Domingo de Corpus en el que nos asomamos a uno de los momentos más bellos de la vida cristiana. Porque en esta festividad reconocemos el aspecto que más nos identifica como cristianos. Creemos en Dios y en lo que Dios cree, amamos a Dios y lo que Él ama. No puede darse una fe o un amor respecto de Dios al margen de cuanto en su propio Corazón palpita con credibilidad y afecto. Y no podría darse una verdadera entrega a los demás, especialmente a los más desfavorecidos, sin aprender ese gesto en el abrazo y cariño de Dios que nos ama. El amor a Dios y el amor al hermano, siendo amores distintos y diferentes, son sencillamente inseparables. ¡Cuántas veces hemos querido hablar de Dios sin amor, haciendo de ese relato una historia extraña, distante y ajena que no tiene que ver con lo que realmente a nosotros nos apena o nos alegra, y narrando entonces una imagen del Señor como si Él fuera o un intruso o un fantasma! Y también, ¡cuántas veces hemos hablado del amor sin Dios, haciendo igualmente de ese relato simplemente un divertimento fugaz y egoísta que tiene en todas sus costuras la fecha de caducidad!

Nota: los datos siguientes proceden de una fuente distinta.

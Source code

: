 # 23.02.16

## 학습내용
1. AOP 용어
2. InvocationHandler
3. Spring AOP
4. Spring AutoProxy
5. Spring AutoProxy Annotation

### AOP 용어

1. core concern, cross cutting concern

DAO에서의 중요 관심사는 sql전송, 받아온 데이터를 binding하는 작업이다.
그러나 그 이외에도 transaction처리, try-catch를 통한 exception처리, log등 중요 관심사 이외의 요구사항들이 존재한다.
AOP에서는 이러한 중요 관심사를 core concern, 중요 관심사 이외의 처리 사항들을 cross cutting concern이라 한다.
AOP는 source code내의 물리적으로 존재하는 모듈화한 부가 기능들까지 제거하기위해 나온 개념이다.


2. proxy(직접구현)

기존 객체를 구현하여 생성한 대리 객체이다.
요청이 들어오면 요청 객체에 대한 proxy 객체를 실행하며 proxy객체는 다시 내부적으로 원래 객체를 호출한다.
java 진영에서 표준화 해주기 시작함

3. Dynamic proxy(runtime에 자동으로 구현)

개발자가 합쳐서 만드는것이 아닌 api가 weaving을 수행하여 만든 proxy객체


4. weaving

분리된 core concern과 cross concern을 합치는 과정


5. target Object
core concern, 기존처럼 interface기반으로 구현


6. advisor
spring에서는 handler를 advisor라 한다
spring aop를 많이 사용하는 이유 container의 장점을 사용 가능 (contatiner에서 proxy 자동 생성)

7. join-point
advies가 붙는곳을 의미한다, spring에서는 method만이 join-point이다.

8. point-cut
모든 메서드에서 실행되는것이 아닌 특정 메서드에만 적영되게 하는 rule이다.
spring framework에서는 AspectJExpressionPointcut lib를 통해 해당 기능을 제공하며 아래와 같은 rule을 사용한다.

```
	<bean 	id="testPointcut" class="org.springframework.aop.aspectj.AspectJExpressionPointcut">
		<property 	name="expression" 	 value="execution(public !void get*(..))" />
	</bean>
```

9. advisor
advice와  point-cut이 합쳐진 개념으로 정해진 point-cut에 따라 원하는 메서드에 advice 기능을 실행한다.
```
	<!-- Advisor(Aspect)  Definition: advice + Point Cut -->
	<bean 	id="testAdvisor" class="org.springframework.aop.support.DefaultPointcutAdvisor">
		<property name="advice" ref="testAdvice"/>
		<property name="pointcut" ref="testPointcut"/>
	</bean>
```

Y esta es la fiesta que hoy celebramos en la Iglesia con el Corpus Christi: el amor de Dios y el amor al hermano, diversos pero indisociables. Él prometió no dejarnos solos; nos dijo que estaría con nosotros todos los días. Y esta presencia de Aquel que ha sido más fuerte que la muerte, se concreta en el memorial de su amor y su entrega, en el recuerdo vivo de su muerte y resurrección. Como nos dice el Evangelio de este domingo, Jesús se ha hecho nuestra comida y nuestra bebida, su Cuerpo y su Sangre dados en alimento inesperado e inmerecido… siempre. Comer este Pan que sacia todas las hambres significa adherirse a Jesús, es decir, entrar en comunión de vida con Él, compartiendo su destino y su afán, hacerse discípulo suyo, vivir con Él y seguirle por sus caminos dejando que nos acompañe en nuestros vericuetos.

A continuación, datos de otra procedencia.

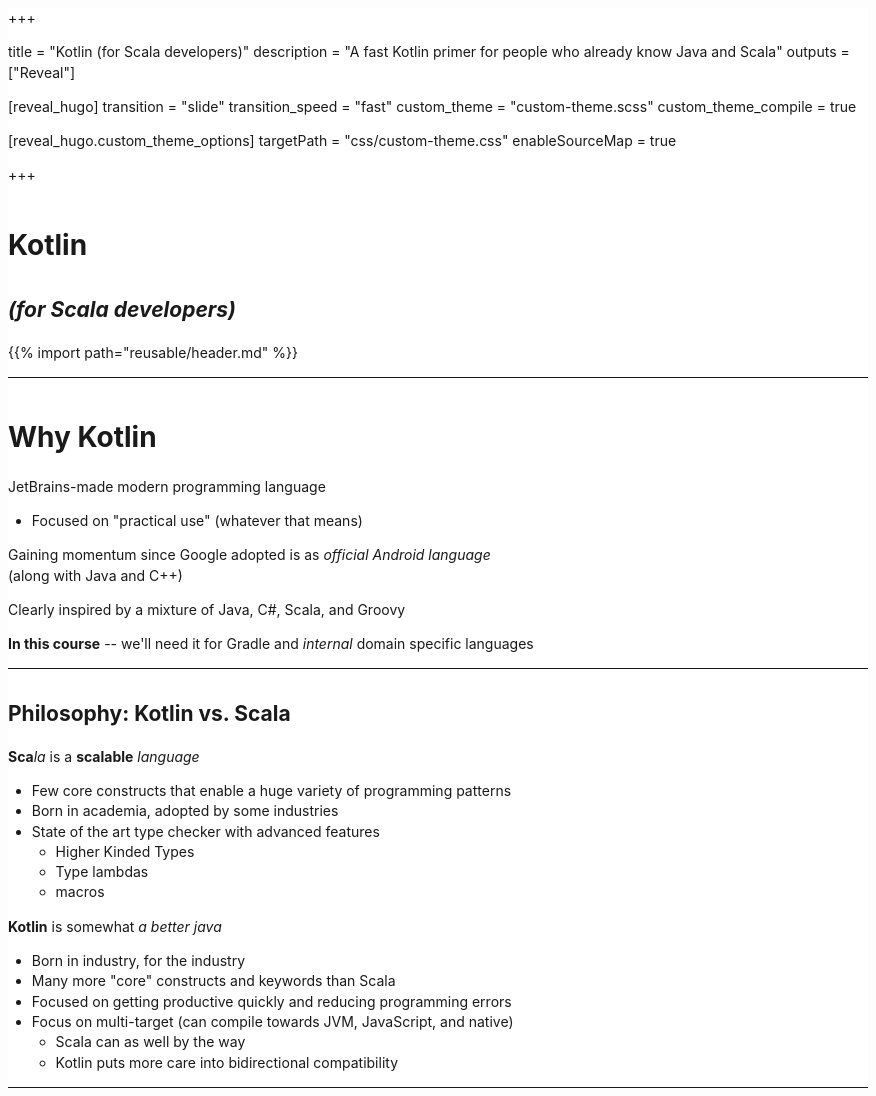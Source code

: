  
+++

title = "Kotlin (for Scala developers)"
description = "A fast Kotlin primer for people who already know Java and Scala"
outputs = ["Reveal"]

[reveal_hugo]
transition = "slide"
transition_speed = "fast"
custom_theme = "custom-theme.scss"
custom_theme_compile = true

[reveal_hugo.custom_theme_options]
targetPath = "css/custom-theme.css"
enableSourceMap = true

+++

# Kotlin
## *(for Scala developers)*

{{% import path="reusable/header.md" %}}

---

# Why Kotlin

JetBrains-made modern programming language 
* Focused on "practical use" (whatever that means)

Gaining momentum since Google adopted is as *official Android language*
<br>
(along with Java and C++)

Clearly inspired by a mixture of Java, C#, Scala, and Groovy

**In this course** -- we'll need it for Gradle and *internal* domain specific languages

---

## Philosophy: Kotlin vs. Scala

**Sca**_la_ is a **scalable** _language_
* Few core constructs that enable a huge variety of programming patterns
* Born in academia, adopted by some industries
* State of the art type checker with advanced features
    * Higher Kinded Types
    * Type lambdas
    * macros

**Kotlin** is somewhat *a better java*
* Born in industry, for the industry
* Many more "core" constructs and keywords than Scala
* Focused on getting productive quickly and reducing programming errors
* Focus on multi-target (can compile towards JVM, JavaScript, and native)
    * Scala can as well by the way
    * Kotlin puts more care into bidirectional compatibility

---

Esta cita esperada cada año tiene en su entraña un recuerdo: que Jesús se hizo como nosotros sin dejar de ser lo que Él era. Y así llegando el trance del adiós, cuando volvió al Padre tras su vida, su muerte y su resurrección, no lo hizo sin antes darnos una misteriosa alegría: que se quedaría con nosotros todos los días hasta su vuelta. Extraña paradoja de quien dice que se va quedándose al lado, declarando su cercanía quien inicia el vuelo volando. Pero sucede así con las personas que queremos de veras. El corazón no se resigna a un adiós que pone entre nosotros distancia y silencio cuando es la presencia y la palabra lo que llena de sentido el amor, la amistad y los ensueños. Pero atender a Jesús, seguirle, nutrirse en Él, no significa desatender y abandonar a los demás. Torpe coartada sería ésa de no amar a los prójimos porque estamos “ocupados” en amar a Dios. Jamás los verdaderos cristianos y nunca los auténticos discípulos que han saciado las hambres de su corazón en el Pan santo del Cuerpo de Jesús, se han desentendido de las otras hambres de los hombres sus hermanos. Por eso comulgar a Jesús no es posible sin comulgar también a los hermanos. No son la misma comunión, pero no se pueden separar. Y esto lo ha entendido muy bien la Iglesia cuando al presentarnos hoy la fiesta del Corpus Christi en la cual adoramos a Jesús en el sacramento de la Eucaristía, nos presenta al mismo tiempo a los pobres de todas las pobrezas, en el día de Cáritas. Difícil es saciar el hambre de nuestro corazón en su Pan vivo, sin atender el hambre básica de los hermanos.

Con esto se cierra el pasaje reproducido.